Au fil des années, les Éditions Malpertuis se façonnent une réputation de qualité nullement abusive. Sobrement titrée Malpertuis II leur nouvelle anthologie ne déroge pas à cette règle. Entre ses pages se dissimule le panorama annuel des meilleurs textes fantastiques du moment.
  Lavée de Nico Bally commence la danse en privilégiant le percutant et non pas la longueur. L’esprit humain est parfois si complexe comme le démontre cette lavandière qui nettoie beaucoup de choses dans l’eau, et pas seulement des vêtements.

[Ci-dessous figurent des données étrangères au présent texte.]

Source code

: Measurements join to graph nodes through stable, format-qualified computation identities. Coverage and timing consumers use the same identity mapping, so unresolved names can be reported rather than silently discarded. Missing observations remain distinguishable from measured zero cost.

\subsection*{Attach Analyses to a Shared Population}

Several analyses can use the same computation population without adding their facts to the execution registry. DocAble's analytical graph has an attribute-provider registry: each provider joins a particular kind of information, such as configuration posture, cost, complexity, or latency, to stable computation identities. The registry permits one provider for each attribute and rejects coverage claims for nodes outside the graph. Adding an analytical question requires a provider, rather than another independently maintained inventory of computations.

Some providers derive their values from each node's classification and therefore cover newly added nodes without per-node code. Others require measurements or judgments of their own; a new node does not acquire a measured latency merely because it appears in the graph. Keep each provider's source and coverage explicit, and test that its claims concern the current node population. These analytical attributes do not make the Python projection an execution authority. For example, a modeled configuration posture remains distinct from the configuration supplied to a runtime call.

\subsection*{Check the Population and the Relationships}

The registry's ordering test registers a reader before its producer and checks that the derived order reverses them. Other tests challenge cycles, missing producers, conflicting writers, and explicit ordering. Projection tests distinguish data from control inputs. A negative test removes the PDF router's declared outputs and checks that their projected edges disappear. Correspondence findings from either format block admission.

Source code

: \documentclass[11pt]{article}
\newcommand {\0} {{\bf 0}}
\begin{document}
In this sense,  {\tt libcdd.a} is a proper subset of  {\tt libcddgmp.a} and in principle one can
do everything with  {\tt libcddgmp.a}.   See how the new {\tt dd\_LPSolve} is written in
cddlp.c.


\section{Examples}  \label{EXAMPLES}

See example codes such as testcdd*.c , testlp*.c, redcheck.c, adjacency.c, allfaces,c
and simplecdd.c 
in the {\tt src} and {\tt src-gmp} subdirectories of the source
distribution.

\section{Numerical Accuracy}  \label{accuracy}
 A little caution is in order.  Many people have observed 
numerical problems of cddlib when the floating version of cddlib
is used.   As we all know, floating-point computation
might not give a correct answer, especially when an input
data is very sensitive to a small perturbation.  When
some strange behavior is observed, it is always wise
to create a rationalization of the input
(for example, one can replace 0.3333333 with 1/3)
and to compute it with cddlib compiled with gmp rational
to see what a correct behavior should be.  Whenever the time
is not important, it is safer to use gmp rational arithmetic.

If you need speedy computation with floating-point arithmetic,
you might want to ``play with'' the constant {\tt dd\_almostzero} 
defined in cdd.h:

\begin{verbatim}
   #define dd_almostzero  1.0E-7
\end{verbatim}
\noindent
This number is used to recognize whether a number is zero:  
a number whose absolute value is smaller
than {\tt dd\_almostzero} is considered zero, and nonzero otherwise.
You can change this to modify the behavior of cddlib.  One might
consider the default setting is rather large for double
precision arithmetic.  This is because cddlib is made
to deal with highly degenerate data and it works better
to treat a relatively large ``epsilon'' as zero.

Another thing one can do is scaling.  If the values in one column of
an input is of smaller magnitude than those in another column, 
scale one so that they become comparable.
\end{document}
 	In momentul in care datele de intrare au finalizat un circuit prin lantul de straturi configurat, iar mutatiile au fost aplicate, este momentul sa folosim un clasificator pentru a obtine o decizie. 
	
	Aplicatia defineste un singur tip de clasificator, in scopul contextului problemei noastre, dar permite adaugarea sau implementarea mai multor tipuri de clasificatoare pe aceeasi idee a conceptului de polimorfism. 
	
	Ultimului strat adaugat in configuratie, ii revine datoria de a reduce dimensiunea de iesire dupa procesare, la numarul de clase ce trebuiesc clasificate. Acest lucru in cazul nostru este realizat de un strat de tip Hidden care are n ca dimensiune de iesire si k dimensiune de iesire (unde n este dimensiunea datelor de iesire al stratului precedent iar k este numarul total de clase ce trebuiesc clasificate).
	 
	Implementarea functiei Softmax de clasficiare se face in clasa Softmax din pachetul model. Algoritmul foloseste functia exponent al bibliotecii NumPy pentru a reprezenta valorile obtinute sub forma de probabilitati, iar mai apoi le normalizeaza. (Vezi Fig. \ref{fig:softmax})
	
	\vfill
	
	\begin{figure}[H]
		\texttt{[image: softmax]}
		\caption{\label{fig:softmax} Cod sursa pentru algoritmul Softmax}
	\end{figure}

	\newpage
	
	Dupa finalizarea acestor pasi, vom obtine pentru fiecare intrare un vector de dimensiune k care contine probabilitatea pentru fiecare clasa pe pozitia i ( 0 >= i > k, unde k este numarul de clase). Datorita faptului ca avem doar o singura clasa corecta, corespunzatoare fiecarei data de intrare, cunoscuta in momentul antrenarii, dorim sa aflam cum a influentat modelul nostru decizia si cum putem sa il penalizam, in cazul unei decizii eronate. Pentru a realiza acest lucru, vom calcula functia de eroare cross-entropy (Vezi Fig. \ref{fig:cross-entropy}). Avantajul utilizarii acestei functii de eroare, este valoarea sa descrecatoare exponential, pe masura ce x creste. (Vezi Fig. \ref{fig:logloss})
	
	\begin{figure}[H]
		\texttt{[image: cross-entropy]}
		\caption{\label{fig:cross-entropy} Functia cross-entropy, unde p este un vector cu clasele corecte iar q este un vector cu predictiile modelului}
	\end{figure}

  Un étrange jeu télévisé qui fait découvrir à un adolescent qu’un tueur est lâché sur sa famille, en commençant par son père, est la base de L’assassin viendra ce soir de Brice Tarvel. Vous ne regarderez plus la TV du même œil après cette course contre la montre, mais surtout contre la mort.
  Plus loin de nous se situe le décor de Ce qui est moi de Ophélie Bruneau entourant une jeune femme dont la sœur n’aurait pas dû défier le rebouteux du village. La pauvre subit, au travers elle, la malédiction en retour en livrant le témoignage poignant d’une sombre réalité.
  Dans Rendez-vous nocturne de Jacques Fuentealba, un homme se plaint de son ex-femme qui le retrouve toujours malgré ses changements d’adresse pour lui donner un rendez-vous annuel. Le dernier chapitre livrera le secret de cette liaison bien particulière.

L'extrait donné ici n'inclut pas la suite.